A phenomenon that was not seen in Western countries since the late 1980s is once again becoming part of our reality: inflation is back and rounding two digits in some countries.
Driven primarily by the surge in energy and commodity prices and worsened by the war in Ukraine, inflation rates were already on an upward trend due to the expansive monetary policy designed to support the economy against the crises and the supply bottlenecks created by the pandemic.
As all signs point to high inflation over the coming months, the market is starting to adjust to this new environment.
Inflation is soaring
In March 2022, inflation soared to 8.5% over 12 months in the United States and 7.5% in the Eurozone, a record not broken in decades. Among European countries, inflation reached 7% in Germany and Italy, over 9.5% in Spain and the Netherlands and 4.5% in France, where inflation was maintained at a lower level thanks to price caps on certain commodities.
This change of economic paradigm is affecting financial markets. Over the last semester, the yields on government bonds have been rapidly increasing. For example, the yield on bonds at less than 4 years has passed from negative to positive. Check out the evolution of government bonds yield curve per country here.

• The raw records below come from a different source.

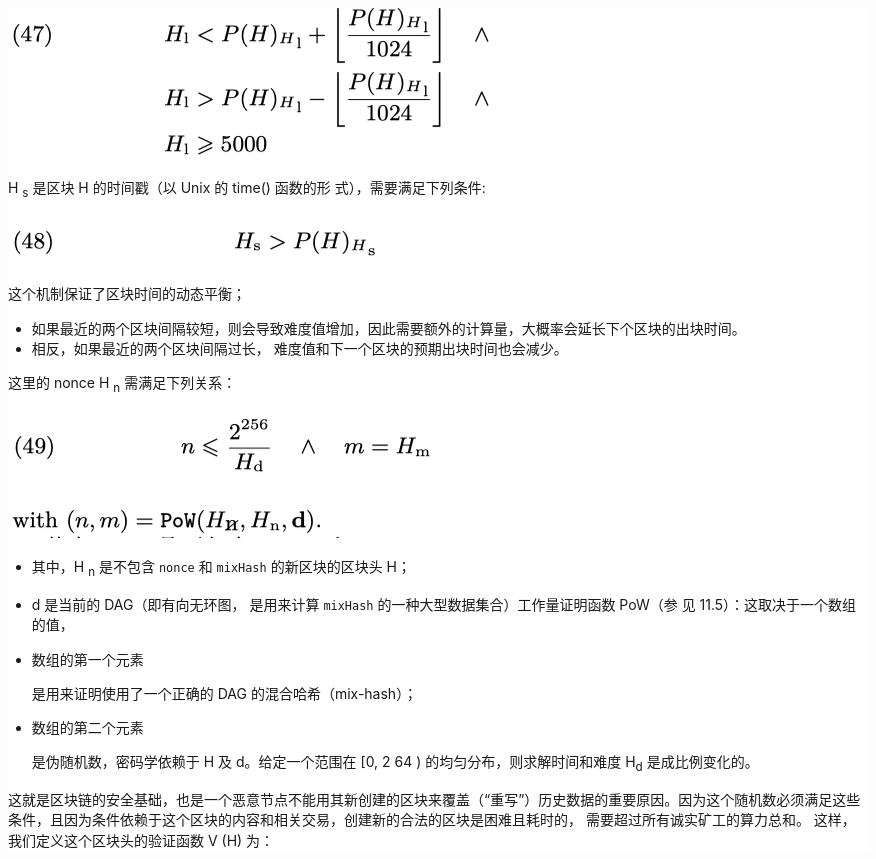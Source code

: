![](./pic/ethyb37.png)

H <sub>s</sub> 是区块 H 的时间戳（以 Unix 的 time() 函数的形 式），需要满足下列条件:

![](./pic/ethyb38.png)

这个机制保证了区块时间的动态平衡；

- 如果最近的两个区块间隔较短，则会导致难度值增加，因此需要额外的计算量，大概率会延长下个区块的出块时间。
- 相反，如果最近的两个区块间隔过长， 难度值和下一个区块的预期出块时间也会减少。 

这里的 nonce H <sub>n</sub> 需满足下列关系：

![](./pic/ethyb39.png)

- 其中，H  <sub>n</sub> 是不包含 `nonce` 和 `mixHash` 的新区块的区块头 H；
- d 是当前的 DAG（即有向无环图， 是用来计算 `mixHash` 的一种大型数据集合）工作量证明函数 PoW（参 见 11.5）：这取决于一个数组的值，

- 数组的第一个元素

	是用来证明使用了一个正确的 DAG 的混合哈希（mix-hash）； 
- 数组的第二个元素

	是伪随机数，密码学依赖于 H 及 d。给定一个范围在 [0, 2 64 ) 的均匀分布，则求解时间和难度 H<sub>d</sub>  是成比例变化的。 

这就是区块链的安全基础，也是一个恶意节点不能用其新创建的区块来覆盖（“重写”）历史数据的重要原因。因为这个随机数必须满足这些条件，且因为条件依赖于这个区块的内容和相关交易，创建新的合法的区块是困难且耗时的， 需要超过所有诚实矿工的算力总和。 这样，我们定义这个区块头的验证函数 V (H) 为：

Central Banks are also adjusting their monetary policies to maintain the stability of their domestic economy. In the US, the Federal Reserve (Fed) has approved their first key interest rate rise since 2018 (+0,25%) and has announced they will continue increasing it up to 1.75%-2% by the end of the year. The key interest rate is the price at which commercial banks can borrow money at when they fall short of liquidity. As money supply becomes more expensive, the credit demand for investment and consumption, which contains inflation, decreases. Although the European Central Bank (ECB) has decided not to raise their benchmark interest rate for now, as this could weigh down on the recent economic recovery, the financial institution has recently indicated that they will conclude their assets purchase program by the end of the third quarter 2022. In this statement, they also declared that “any adjustments to the key ECB interest rates will take place some time after [Q3] and will be gradual”.

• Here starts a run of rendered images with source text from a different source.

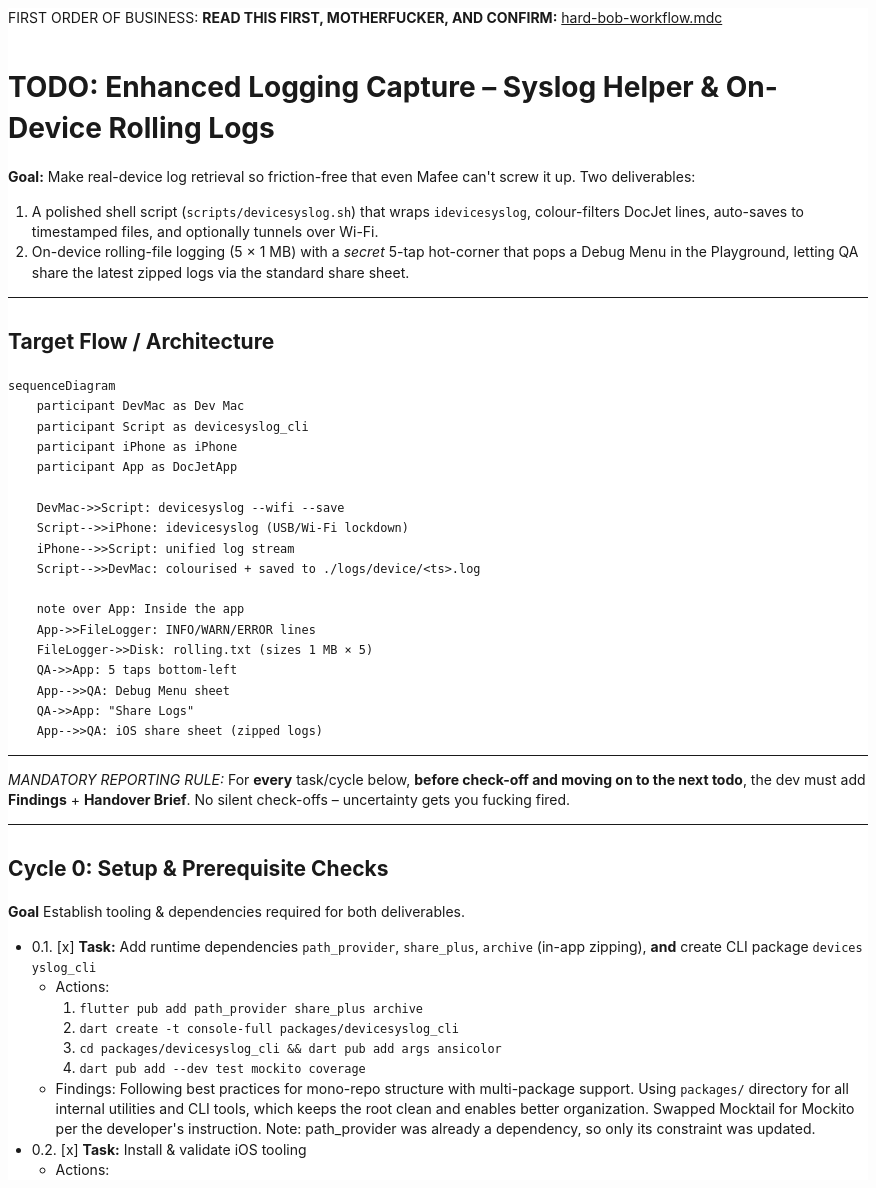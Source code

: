 FIRST ORDER OF BUSINESS:
**READ THIS FIRST, MOTHERFUCKER, AND CONFIRM:** [hard-bob-workflow.mdc](../../../.cursor/rules/hard-bob-workflow.mdc)

# TODO: Enhanced Logging Capture – Syslog Helper & On-Device Rolling Logs

**Goal:** Make real-device log retrieval so friction-free that even Mafee can't screw it up. Two deliverables:
1.  A polished shell script (`scripts/devicesyslog.sh`) that wraps `idevicesyslog`, colour-filters DocJet lines, auto-saves to timestamped files, and optionally tunnels over Wi-Fi.
2.  On-device rolling-file logging (5 × 1 MB) with a *secret* 5-tap hot-corner that pops a Debug Menu in the Playground, letting QA share the latest zipped logs via the standard share sheet.

---

## Target Flow / Architecture

```mermaid
sequenceDiagram
    participant DevMac as Dev Mac
    participant Script as devicesyslog_cli
    participant iPhone as iPhone
    participant App as DocJetApp

    DevMac->>Script: devicesyslog --wifi --save
    Script-->>iPhone: idevicesyslog (USB/Wi-Fi lockdown)
    iPhone-->>Script: unified log stream
    Script-->>DevMac: colourised + saved to ./logs/device/<ts>.log

    note over App: Inside the app
    App->>FileLogger: INFO/WARN/ERROR lines
    FileLogger->>Disk: rolling.txt (sizes 1 MB × 5)
    QA->>App: 5 taps bottom-left
    App-->>QA: Debug Menu sheet
    QA->>App: "Share Logs"
    App-->>QA: iOS share sheet (zipped logs)
```

---

*MANDATORY REPORTING RULE:* For **every** task/cycle below, **before check-off and moving on to the next todo**, the dev must add **Findings** + **Handover Brief**. No silent check-offs – uncertainty gets you fucking fired.

---

## Cycle 0: Setup & Prerequisite Checks

**Goal** Establish tooling & dependencies required for both deliverables.

* 0.1. [x] **Task:** Add runtime dependencies `path_provider`, `share_plus`, `archive` (in-app zipping), **and** create CLI package `devicesyslog_cli`
    * Actions:
      1. `flutter pub add path_provider share_plus archive`
      2. `dart create -t console-full packages/devicesyslog_cli`
      3. `cd packages/devicesyslog_cli && dart pub add args ansicolor`
      4. `dart pub add --dev test mockito coverage`
    * Findings: Following best practices for mono-repo structure with multi-package support. Using `packages/` directory for all internal utilities and CLI tools, which keeps the root clean and enables better organization. Swapped Mocktail for Mockito per the developer's instruction. Note: path_provider was already a dependency, so only its constraint was updated.
* 0.2. [x] **Task:** Install & validate iOS tooling
    * Actions:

Consequently, investors are requesting higher rates to compensate for rising inflation. In particular, commercial banks are starting to echo their higher refinancing cost on the interest rate offered to their clients. In France and the Netherlands, for instance, this increase is estimated to range between 0.50% and 1% in addition to current prices.
Adapting to a new environment
Faced with a changing macroeconomic situation, October is continuously monitoring the markets and adjusting to this new reality.
How? Thanks to the data accumulated since 2014, we now have a better view of companies’ resilience based on their characteristics, behaviours and financial and banking statements. We also have a better understanding of expected returns per asset class and country. This helps us adjust our scoring models, by integrating new criteria or by modifying the existing ones, and reflect interest rates moves into our loan rates.
At October, we commit to a flexible approach, adapting to a changing environment to provide our borrowers, lenders and partners with the best possible service. And we will do it as often as necessary if the situation requires it. In the meantime, the level of inflation we shall experience will depend on the evolution of the war in Ukraine and the policies implemented by Central Banks.